Extracted records
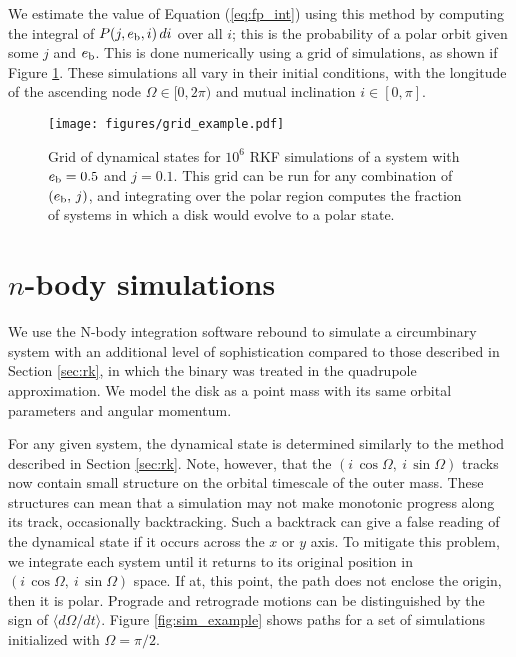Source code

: \documentclass[twocolumn]{aastex631}
\begin{document}
We estimate the value of Equation (\ref{eq:fp_int}) using this method by computing the integral of $P(j,e_{\rm b},i)\,di$ over all $i$; this is the probability of a polar orbit given some $j$ and $e_{\rm b}$. This is done numerically using a grid of simulations, as shown if Figure \ref{fig:grid_example}. These simulations all vary in their initial conditions, with the longitude of the ascending node $\Omega \in [0,2\pi)$ and mutual inclination $i \in [0,\pi]$.

\begin{figure}
    \begin{centering}
        \texttt{[image: figures/grid\_example.pdf]}
    \end{centering}
    \caption{
        Grid of dynamical states for $10^6$ RKF simulations of a system with $e_{\rm b}=0.5$ and $j=0.1$. This grid can be run for any combination of $(e_{\rm b},\,j)$, and integrating over the polar region computes the fraction of systems in which a disk would evolve to a polar state.
    }
    \label{fig:grid_example}
\end{figure}

\section{$n$-body simulations}
\label{sec:reb}

We use the N-body integration software {\sc rebound} \citep{rebound} to simulate a circumbinary system with an additional level of sophistication compared to those described in Section \ref{sec:rk}, in which the binary was treated in the quadrupole approximation. We model the disk as a point mass with its same orbital parameters and angular momentum.

For any given system, the dynamical state is determined similarly to the method described in Section \ref{sec:rk}. Note, however, that the $(i\,\cos{\Omega},~i\,\sin{\Omega})$ tracks now contain small structure on the orbital timescale of the outer mass. These structures can mean that a simulation may not make monotonic progress along its track, occasionally backtracking. Such a backtrack can give a false reading of the dynamical state if it occurs across the $x$ or $y$ axis. To mitigate this problem, we integrate each system until it returns to its original position in $(i\,\cos{\Omega},~i\,\sin{\Omega})$ space. If at, this point, the path does not enclose the origin, then it is polar. Prograde and retrograde motions can be distinguished by the sign of $\langle d\Omega/dt \rangle$. Figure \ref{fig:sim_example} shows paths for a set of simulations initialized with $\Omega = \pi/2$.
\end{document}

INSTRUCTIONS FOR THE TASK
Extract every line containing the string "dynamical" from the data above.

RESPONSE TO THIS TASK
        Grid of dynamical states for $10^6$ RKF simulations of a system with $e_{\rm b}=0.5$ and $j=0.1$. This grid can be run for any combination of $(e_{\rm b},\,j)$, and integrating over the polar region computes the fraction of systems in which a disk would evolve to a polar state.
For any given system, the dynamical state is determined similarly to the method described in Section \ref{sec:rk}. Note, however, that the $(i\,\cos{\Omega},~i\,\sin{\Omega})$ tracks now contain small structure on the orbital timescale of the outer mass. These structures can mean that a simulation may not make monotonic progress along its track, occasionally backtracking. Such a backtrack can give a false reading of the dynamical state if it occurs across the $x$ or $y$ axis. To mitigate this problem, we integrate each system until it returns to its original position in $(i\,\cos{\Omega},~i\,\sin{\Omega})$ space. If at, this point, the path does not enclose the origin, then it is polar. Prograde and retrograde motions can be distinguished by the sign of $\langle d\Omega/dt \rangle$. Figure \ref{fig:sim_example} shows paths for a set of simulations initialized with $\Omega = \pi/2$.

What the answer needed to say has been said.